§ **EXCERPTED DATA**:

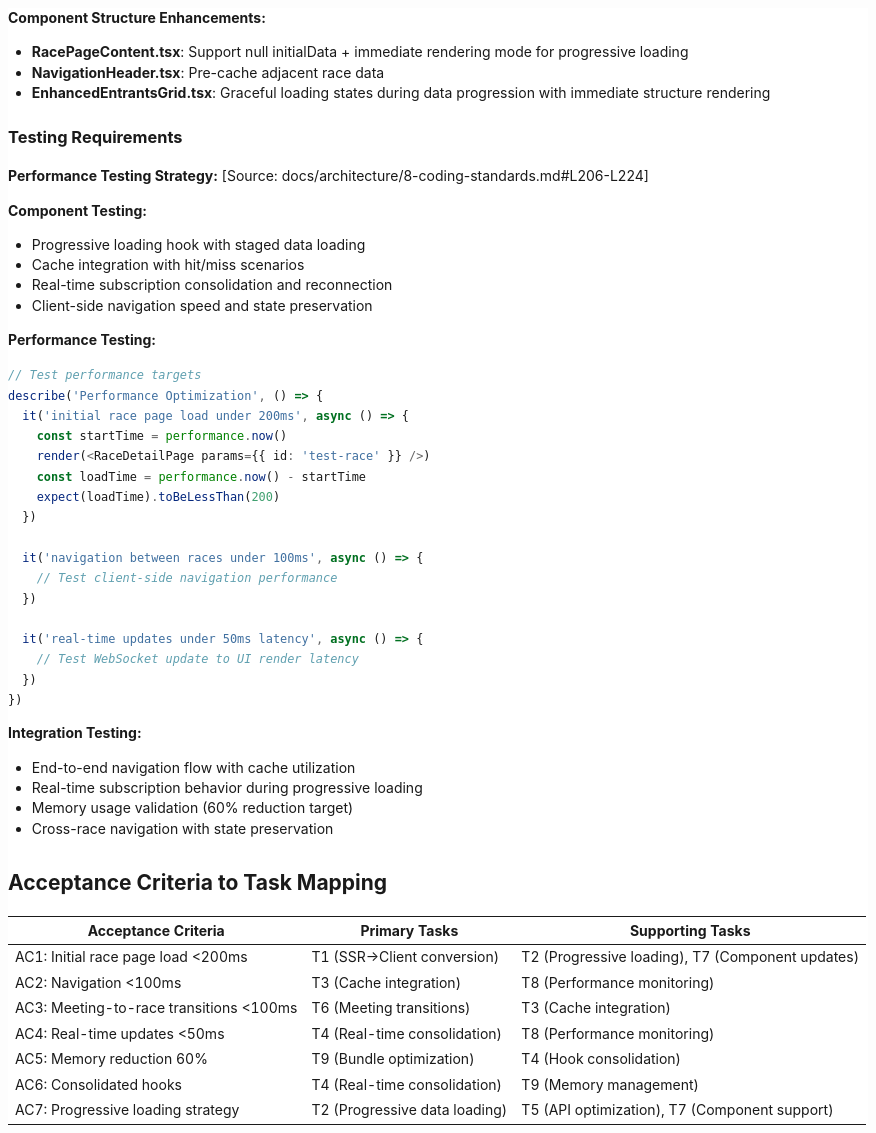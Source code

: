 **Component Structure Enhancements:**

- **RacePageContent.tsx**: Support null initialData + immediate rendering mode for progressive loading
- **NavigationHeader.tsx**: Pre-cache adjacent race data
- **EnhancedEntrantsGrid.tsx**: Graceful loading states during data progression with immediate structure rendering

### Testing Requirements

**Performance Testing Strategy:** [Source: docs/architecture/8-coding-standards.md#L206-L224]

**Component Testing:**

- Progressive loading hook with staged data loading
- Cache integration with hit/miss scenarios
- Real-time subscription consolidation and reconnection
- Client-side navigation speed and state preservation

**Performance Testing:**

```typescript
// Test performance targets
describe('Performance Optimization', () => {
  it('initial race page load under 200ms', async () => {
    const startTime = performance.now()
    render(<RaceDetailPage params={{ id: 'test-race' }} />)
    const loadTime = performance.now() - startTime
    expect(loadTime).toBeLessThan(200)
  })

  it('navigation between races under 100ms', async () => {
    // Test client-side navigation performance
  })

  it('real-time updates under 50ms latency', async () => {
    // Test WebSocket update to UI render latency
  })
})
```

**Integration Testing:**

- End-to-end navigation flow with cache utilization
- Real-time subscription behavior during progressive loading
- Memory usage validation (60% reduction target)
- Cross-race navigation with state preservation

## Acceptance Criteria to Task Mapping

| Acceptance Criteria                     | Primary Tasks                 | Supporting Tasks                                 |
| --------------------------------------- | ----------------------------- | ------------------------------------------------ |
| AC1: Initial race page load <200ms      | T1 (SSR→Client conversion)    | T2 (Progressive loading), T7 (Component updates) |
| AC2: Navigation <100ms                  | T3 (Cache integration)        | T8 (Performance monitoring)                      |
| AC3: Meeting-to-race transitions <100ms | T6 (Meeting transitions)      | T3 (Cache integration)                           |
| AC4: Real-time updates <50ms            | T4 (Real-time consolidation)  | T8 (Performance monitoring)                      |
| AC5: Memory reduction 60%               | T9 (Bundle optimization)      | T4 (Hook consolidation)                          |
| AC6: Consolidated hooks                 | T4 (Real-time consolidation)  | T9 (Memory management)                           |
| AC7: Progressive loading strategy       | T2 (Progressive data loading) | T5 (API optimization), T7 (Component support)    |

§ **ABOUT THIS TASK**:
Skip the pictures, please, and transcribe only the lines from the beginning of the material through the one that contains "## Acceptance Criteria to Task Mapping".

§ **EXERCISE RESPONSE**:
Source code

: **Component Structure Enhancements:**

- **RacePageContent.tsx**: Support null initialData + immediate rendering mode for progressive loading
- **NavigationHeader.tsx**: Pre-cache adjacent race data
- **EnhancedEntrantsGrid.tsx**: Graceful loading states during data progression with immediate structure rendering

### Testing Requirements

**Performance Testing Strategy:** [Source: docs/architecture/8-coding-standards.md#L206-L224]

**Component Testing:**

- Progressive loading hook with staged data loading
- Cache integration with hit/miss scenarios
- Real-time subscription consolidation and reconnection
- Client-side navigation speed and state preservation

**Performance Testing:**

```typescript
// Test performance targets
describe('Performance Optimization', () => {
  it('initial race page load under 200ms', async () => {
    const startTime = performance.now()
    render(<RaceDetailPage params={{ id: 'test-race' }} />)
    const loadTime = performance.now() - startTime
    expect(loadTime).toBeLessThan(200)
  })

  it('navigation between races under 100ms', async () => {
    // Test client-side navigation performance
  })

  it('real-time updates under 50ms latency', async () => {
    // Test WebSocket update to UI render latency
  })
})
```

**Integration Testing:**

- End-to-end navigation flow with cache utilization
- Real-time subscription behavior during progressive loading
- Memory usage validation (60% reduction target)
- Cross-race navigation with state preservation

## Acceptance Criteria to Task Mapping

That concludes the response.